Now, having said all that, Rich Siegel at Glorified Typist makes a compelling argument that Pilgrim is making the fundamental error of confusing OS X with the applications that run on it. In other words, he’s making the same mistake that so many anti-Mac partisans have before. To Siegel’s mind, if you’re going to use open-source software in Linux, most of it is available for OS X—why not stick with what works?

I think I’ve indicated before that I’m agnostic on the question, but that I doubt open-source software can replicate what makes OS X great. Maybe Pilgrim is right, and we’re betting on the wrong horse. But I think Siegel’s on to something. Just a hunch.

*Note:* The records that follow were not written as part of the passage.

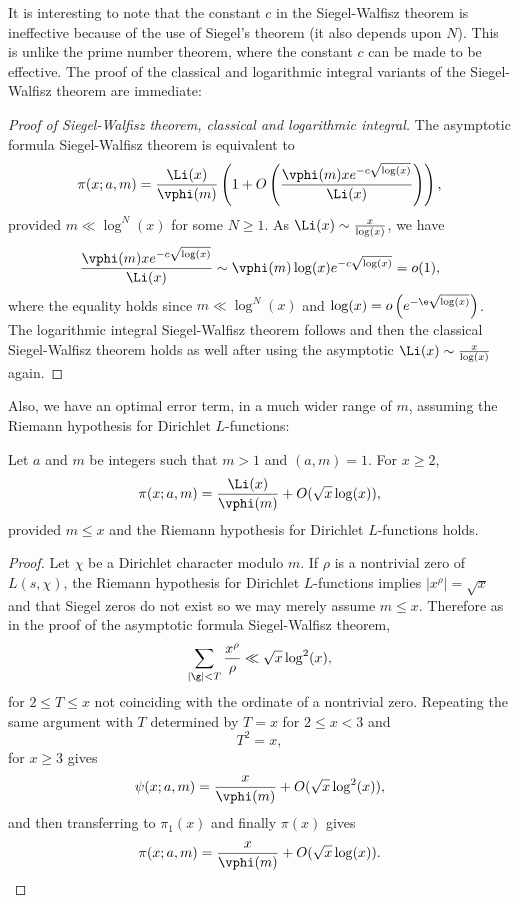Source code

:     It is interesting to note that the constant \(c\) in the Siegel-Walfisz theorem is ineffective because of the use of Siegel's theorem (it also depends upon \(N\)). This is unlike the prime number theorem, where the constant \(c\) can be made to be effective. The proof of the classical and logarithmic integral variants of the Siegel-Walfisz theorem are immediate:

    \begin{proof}[Proof of Siegel-Walfisz theorem, classical and logarithmic integral]
      The asymptotic formula Siegel-Walfisz theorem is equivalent to
      \[
        \pi(x;a,m) = \frac{\Li(x)}{\vphi(m)}\left(1+O\left(\frac{\vphi(m)xe^{-c\sqrt{\log(x)}}}{\Li(x)}\right)\right),
      \]
      provided \(m \ll \log^{N}(x)\) for some \(N \ge 1\). As \(\Li(x) \sim \frac{x}{\log(x)}\), we have
      \[
        \frac{\vphi(m)xe^{-c\sqrt{\log(x)}}}{\Li(x)} \sim \vphi(m)\log(x)e^{-c\sqrt{\log(x)}} = o(1),
      \]
      where the equality holds since \(m \ll \log^{N}(x)\) and \(\log(x) = o\left(e^{-\e\sqrt{\log(x)}}\right)\). The logarithmic integral Siegel-Walfisz theorem follows and then the classical Siegel-Walfisz theorem holds as well after using the asymptotic \(\Li(x) \sim \frac{x}{\log(x)}\) again.
    \end{proof}
    
    Also, we have an optimal error term, in a much wider range of \(m\), assuming the Riemann hypothesis for Dirichlet \(L\)-functions:
    
    \begin{proposition}\label{prop:Riemann_hypothesis_Siegel-Walfisz_theorem}
      Let \(a\) and \(m\) be integers such that \(m > 1\) and \((a,m) = 1\). For \(x \ge 2\),
      \[
        \pi(x;a,m) = \frac{\Li(x)}{\vphi(m)}+O(\sqrt{x}\log(x)),
      \]
      provided \(m \le x\) and the Riemann hypothesis for Dirichlet \(L\)-functions holds.
    \end{proposition}
    \begin{proof}
      Let \(\chi\) be a Dirichlet character modulo \(m\). If \(\rho\) is a nontrivial zero of \(L(s,\chi)\), the Riemann hypothesis for Dirichlet \(L\)-functions implies \(|x^{\rho}| = \sqrt{x}\) and that Siegel zeros do not exist so we may merely assume \(m \le x\). Therefore as in the proof of the asymptotic formula Siegel-Walfisz theorem,
      \[
        \sum_{|\g| < T}\frac{x^{\rho}}{\rho} \ll \sqrt{x}\log^{2}(x),
      \]
      for \(2 \le T \le x\) not coinciding with the ordinate of a nontrivial zero. Repeating the same argument with \(T\) determined by \(T = x\) for \(2 \le x < 3\) and 
      \[
        T^{2} = x,
      \]
      for \(x \ge 3\) gives
      \[
        \psi(x;a,m) = \frac{x}{\vphi(m)}+O(\sqrt{x}\log^{2}(x)),
      \]
      and then transferring to \(\pi_{1}(x)\) and finally \(\pi(x)\) gives
      \[
        \pi(x;a,m) = \frac{x}{\vphi(m)}+O(\sqrt{x}\log(x)).
      \]
      \end{proof}

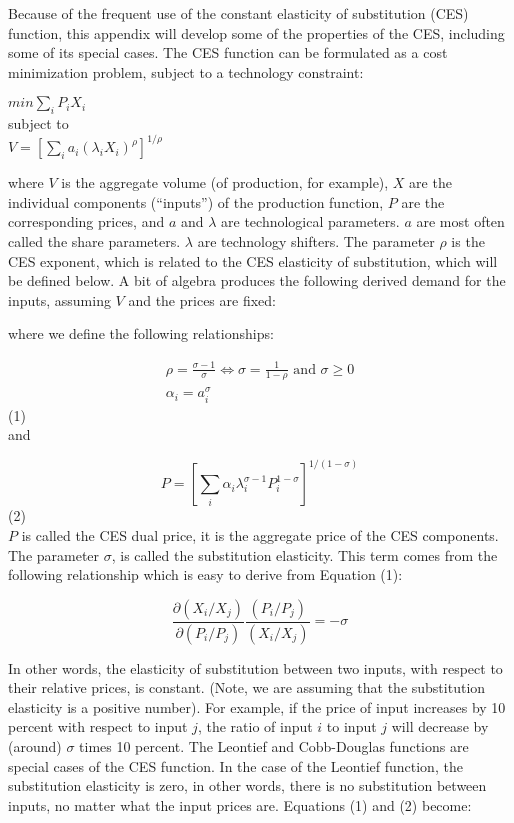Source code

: \documentclass{article}
\begin{document}
Because of the frequent use of the constant elasticity of substitution (CES) function, this appendix will develop some of the properties of the CES, including some of its special cases. The CES function can be formulated as a cost minimization problem, subject to a technology constraint:

\begin{center}

$min \displaystyle \sum_i P_iX_i$\\
subject to\\
$V = \left[\displaystyle \sum_i a_i (\lambda_i X_i)^\rho \right]^{1/\rho}$

\end{center}

where $V$ is the aggregate volume (of production, for example), $X$ are the individual components (“inputs”) of the production function, $P$ are the corresponding prices, and $a$ and $\lambda$ are technological parameters. $a$ are most often called the share parameters. $\lambda$ are technology shifters. The parameter $\rho$ is the CES exponent, which is related to the CES elasticity of substitution, which will be defined below.
A bit of algebra produces the following derived demand for the inputs, assuming $V$ and the prices are fixed:

where we define the following relationships:

$$
\begin{gathered}
\rho=\frac{\sigma-1}{\sigma} \Leftrightarrow \sigma=\frac{1}{1-\rho} \text { and } \sigma \geq 0 \\
\alpha_{i}=a_{i}^{\sigma}
\end{gathered}
$$
(1)\\[15pt]
and

$$
P=\left[\sum_{i} \alpha_{i} \lambda_{i}^{\sigma-1} P_{i}^{1-\sigma}\right]^{1 /(1-\sigma)}
$$
(2)\\[15pt]
$P$ is called the CES dual price, it is the aggregate price of the CES components. The parameter $\sigma$, is called the substitution elasticity. This term comes from the following relationship which is easy to derive from Equation (1):

$$
\frac{\partial\left(X_{i} / X_{j}\right)}{\partial\left(P_{i} / P_{j}\right)} \frac{\left(P_{i} / P_{j}\right)}{\left(X_{i} / X_{j}\right)}=-\sigma
$$

In other words, the elasticity of substitution between two inputs, with respect to their relative prices, is constant. (Note, we are assuming that the substitution elasticity is a positive number). For example, if the price of input increases by 10 percent with respect to input $j$, the ratio of input $i$ to input $j$ will decrease by (around) $\sigma$ times 10 percent.
The Leontief and Cobb-Douglas functions are special cases of the CES function. In the case of the Leontief function, the substitution elasticity is zero, in other words, there is no substitution between inputs, no matter what the input prices are. Equations (1) and (2) become:
\end{document}
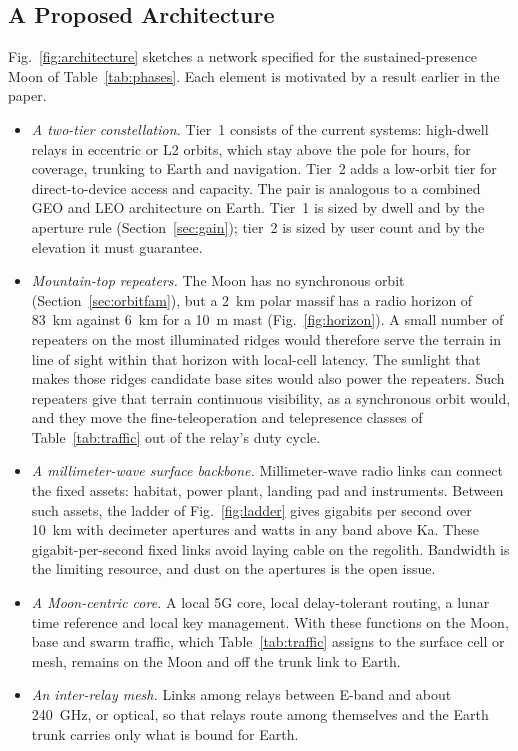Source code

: \documentclass{IEEEoj}
\begin{document}
\subsection{A Proposed Architecture}
Fig.~\ref{fig:architecture} sketches a network specified for the sustained-presence Moon of Table~\ref{tab:phases}. Each element is motivated by a result earlier in the paper.
\begin{itemize}
\item \emph{A two-tier constellation.} Tier~1 consists of the current systems: high-dwell relays in eccentric or L2 orbits, which stay above the pole for hours, for coverage, trunking to Earth and navigation. Tier~2 adds a low-orbit tier for direct-to-device access and capacity. The pair is analogous to a combined GEO and LEO architecture on Earth. Tier~1 is sized by dwell and by the aperture rule (Section~\ref{sec:gain}); tier~2 is sized by user count and by the elevation it must guarantee.
\item \emph{Mountain-top repeaters.} The Moon has no synchronous orbit (Section~\ref{sec:orbitfam}), but a \SI{2}{km} polar massif has a radio horizon of \SI{83}{km} against \SI{6}{km} for a \SI{10}{m} mast (Fig.~\ref{fig:horizon}). A small number of repeaters on the most illuminated ridges would therefore serve the terrain in line of sight within that horizon with local-cell latency. The sunlight that makes those ridges candidate base sites would also power the repeaters. Such repeaters give that terrain continuous visibility, as a synchronous orbit would, and they move the fine-teleoperation and telepresence classes of Table~\ref{tab:traffic} out of the relay's duty cycle.
\item \emph{A millimeter-wave surface backbone.} Millimeter-wave radio links can connect the fixed assets: habitat, power plant, landing pad and instruments. Between such assets, the ladder of Fig.~\ref{fig:ladder} gives gigabits per second over \SI{10}{km} with decimeter apertures and watts in any band above Ka. These gigabit-per-second fixed links avoid laying cable on the regolith. Bandwidth is the limiting resource, and dust on the apertures is the open issue.
\item \emph{A Moon-centric core.} A local 5G core, local delay-tolerant routing, a lunar time reference and local key management. With these functions on the Moon, base and swarm traffic, which Table~\ref{tab:traffic} assigns to the surface cell or mesh, remains on the Moon and off the trunk link to Earth.
\item \emph{An inter-relay mesh.} Links among relays between E-band and about \SI{240}{GHz}, or optical, so that relays route among themselves and the Earth trunk carries only what is bound for Earth.

\end{itemize}
\end{document}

And Angela Merkel Photographed Topless

  • You know, information about Leopard is due out in August, at the Worldwide Developers Conference, a week after this column publishes. But it’s been quiet so far on the buzz. Wonder what might make it in? Engadget had a nice Leopard rumor round-up in early July, which makes for interesting reading. I’m skeptical, but take a look. In the same vein, the G5 tower replacement (probably the “Mac Pro”) should be announced then, too, and Ars Technica has a nice look at what Intel chips could go in it.
  • Julio Ojeda-Zapata points some of his more, uh, misguided readers in the general direction of still more information on how to run Windows on a Mac. I have long refused to do such a thing, personally, but I’m willing to stipulate that it might be useful for someone. If it is for you, go ahead and take a look.
  • The iPod Hi-Fi is a reasonably slick little device, but it’s also outrageously expensive. An intrepid techie decided to turn his original Macintosh—yes, that’s right—into an extra-cool and much less expensive rendition. That iconic design can live on now!
  • Vint Cerf, one of the Founding Fathers of the Internet, gave an interview to John Battelle about Net Neutrality (yes, I’m still on that). He underscores, in the interview, just what’s at stake here: “[Why would one] base a business on this 20th century model, when you could be thinking the way the people in the U.K., in New Zealand, in The Netherlands and places like Japan, Hong Kong and Singapore are thinking[?] What they’re saying is let’s open this broadband pipe up.” By implication, Cerf says, we are not. We are moving backwards. Write your senators and representatives, to demand that they respect your right to your bandwidth.

Also in This Series

Reader Comments (6)

David Thompson · August 2, 2006 - 08:28 EST #1
Interesting you mention "I have long refused to do such a thing..." about running Winder$ on Apple hardware. If I want to be free of a second, Winder$-only box, I *need* to run Winder$ under OS-X. One of the reasons I bought a MacBook Pro is to have access to Parallels (not Boot Camp) so I can run Winder$ in a, well, window.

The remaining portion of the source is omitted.